During her presidential run, Warren dismayed right-wing publications for changing her pro-Israel stance. As The Federalist notes, "In 2014, Warren defended the right of the Israeli military to shoot at rocket launchers in self-defense against Hamas, even if Hamas placed those rocket launchers in Palestinian hospitals and schools. Now she is hiring those who admire Hamas."[34] During her presidential campaign, she has hired an organizer[34] and been endorsed by a politician[35] perceived by right-wing media outlets as too critical of Israel.

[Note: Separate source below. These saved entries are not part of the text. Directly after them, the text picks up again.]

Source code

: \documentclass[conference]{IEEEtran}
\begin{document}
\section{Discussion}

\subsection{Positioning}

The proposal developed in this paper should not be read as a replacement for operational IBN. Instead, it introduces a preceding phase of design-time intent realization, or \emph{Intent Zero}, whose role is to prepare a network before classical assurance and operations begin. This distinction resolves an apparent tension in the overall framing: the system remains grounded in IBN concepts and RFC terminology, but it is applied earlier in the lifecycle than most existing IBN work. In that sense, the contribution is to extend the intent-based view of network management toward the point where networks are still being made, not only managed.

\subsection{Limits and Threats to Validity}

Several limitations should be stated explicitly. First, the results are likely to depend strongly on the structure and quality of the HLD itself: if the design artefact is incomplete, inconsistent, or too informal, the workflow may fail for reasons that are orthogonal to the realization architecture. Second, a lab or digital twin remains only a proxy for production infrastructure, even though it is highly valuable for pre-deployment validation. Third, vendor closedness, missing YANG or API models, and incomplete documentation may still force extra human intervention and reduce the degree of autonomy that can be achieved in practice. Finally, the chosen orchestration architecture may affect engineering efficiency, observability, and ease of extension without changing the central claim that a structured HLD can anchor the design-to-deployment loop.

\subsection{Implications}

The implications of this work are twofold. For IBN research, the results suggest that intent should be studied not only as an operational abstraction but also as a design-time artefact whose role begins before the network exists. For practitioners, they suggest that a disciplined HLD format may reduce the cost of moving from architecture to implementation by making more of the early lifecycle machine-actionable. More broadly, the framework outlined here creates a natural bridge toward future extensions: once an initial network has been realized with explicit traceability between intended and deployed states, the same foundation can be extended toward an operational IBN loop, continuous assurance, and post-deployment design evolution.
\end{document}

Commentary on the Plight of the Middle Class

Warren has written about the plight of the middle class. In her widely-circulated post, America Without a Middle Class[36], she wrote,

The crisis facing the middle class started more than a generation ago. Even as productivity rose, the wages of the average fully-employed male have been flat since the 1970s. But core expenses kept going up. By the early 2000s, families were spending twice as much (adjusted for inflation) on mortgages than they did a generation ago -- for a house that was, on average, only ten percent bigger and 25 years older. They also had to pay twice as much to hang on to their health insurance. [. . .] While the middle class has been caught in an economic vise, the financial industry that was supposed to serve them has prospered at their expense. Consumer banking -- selling debt to middle class families -- has been a gold mine. Boring banking has given way to creative banking, and the industry has generated tens of billions of dollars annually in fees made possible by deceptive and dangerous terms buried in the fine print of opaque, incomprehensible, and largely unregulated contracts.

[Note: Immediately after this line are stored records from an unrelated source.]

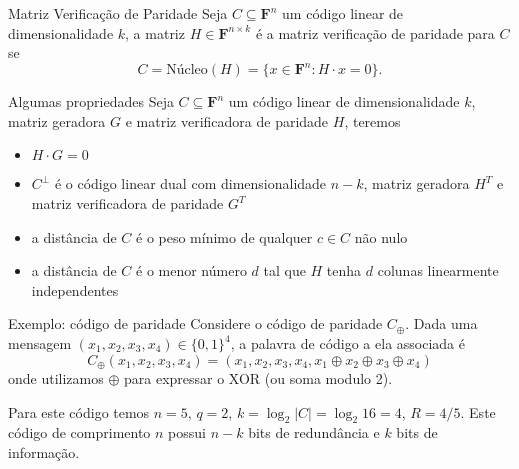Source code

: \begin{frame}[allowframebreaks]
  \begin{block}{Matriz Verificação de Paridade}
   Seja $C \subseteq \mathbf{F}^n$ um código linear de dimensionalidade $k$, a matriz $H \in \mathbf{F}^{n \times k}$
   é a matriz verificação de paridade para $C$ se
   \begin{equation}
     C = \text{Núcleo}(H) = \{x \in \mathbf{F}^n: H\cdot x = 0\}.
   \end{equation}
  \end{block}

  \begin{block}{Algumas propriedades}
    Seja $C \subseteq \mathbf{F}^n$ um código linear de dimensionalidade $k$, matriz geradora $G$ e matriz verificadora de paridade $H$, teremos
    \begin{itemize}
      \item $H \cdot G = 0$
      \item $C^{\perp}$ é o código linear dual com dimensionalidade $n-k$, matriz geradora $H^T$ e matriz verificadora de paridade $G^T$
      \item a distância de $C$ é o peso mínimo de qualquer $c \in C$ não nulo
      \item a distância de $C$ é o menor número $d$ tal que $H$ tenha $d$ colunas linearmente independentes
    \end{itemize}
  \end{block}

  \framebreak
  \begin{block}{Exemplo: código de paridade}
    Considere o código de paridade $C_{\oplus}$. Dada uma mensagem $(x_1,x_2,x_3,x_4) \in \{0,1\}^4$, a palavra de código
    a ela associada é
    \begin{equation}
    C_{\oplus}(x_1,x_2,x_3,x_4) = (x_1,x_2,x_3,x_4, x_1 \oplus x_2 \oplus x_3 \oplus x_4)
    \end{equation}
    onde utilizamos $\oplus$ para expressar o XOR (ou soma modulo 2).

    Para este código temos $n=5$, $q=2$, $k=\log_2 \vert C \vert = \log_2 16 = 4$, $R=4/5$.
    Este código de comprimento $n$ possui $n-k$ bits de redundância e $k$ bits de informação.


\end{block}
\end{frame}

During a 2010 appearance on The Daily Show, Warren said, "This is America's middle class. We've hacked at it and chipped at it and pulled on it for 30 years now. And now there's no more to do. Either we fix this problem going forward or the game really is over."[37]


Forewarning About 2007 Financial Crisis

According to Politifact, Warren repeatedly warned of an impending financial crisis in blog posts and interviews throughout the early 2000s as well as in her 2003 book.[38] In a 2004 interview, she commented on risky mortgage lending practices, saying, "I think what the landscape shows is the middle class is under assault in a way that has not happened before in our history... Stagnant wages, rising costs, wildly rising debt. It's in everyone's interest to turn that back around."[38]

Political Stances

Warren's political stances place her squarely in the progressive wing of the Democratic Party.[39][40] They have been described as "a coordinated systematic attack on accumulated political and economic power."[41] She favors eliminating student loan debt and advocates for free public college. She also supports paid family and medical leave, the Green New Deal,[42] and Medicare for All.[43] She co-sponsored Bernie Sanders's 2019 Medicare for All Act with fourteen other Democratic senators.[44]

Taxation of the Corporations and the Top 0.1%

Wealth Tax to Fund Higher Education

Warren has proposed a tax on the top 0.1% of Americans, which her campaign describes as follows: "The Ultra-Millionaire Tax taxes the wealth of the richest Americans. It applies only to households with a net worth of $50 million or more-roughly the wealthiest 75,000 households, or the top 0.1%. Households would pay an annual 2% tax on every dollar of net worth above $50 million and a 3% tax on every dollar of net worth above $1 billion".[45]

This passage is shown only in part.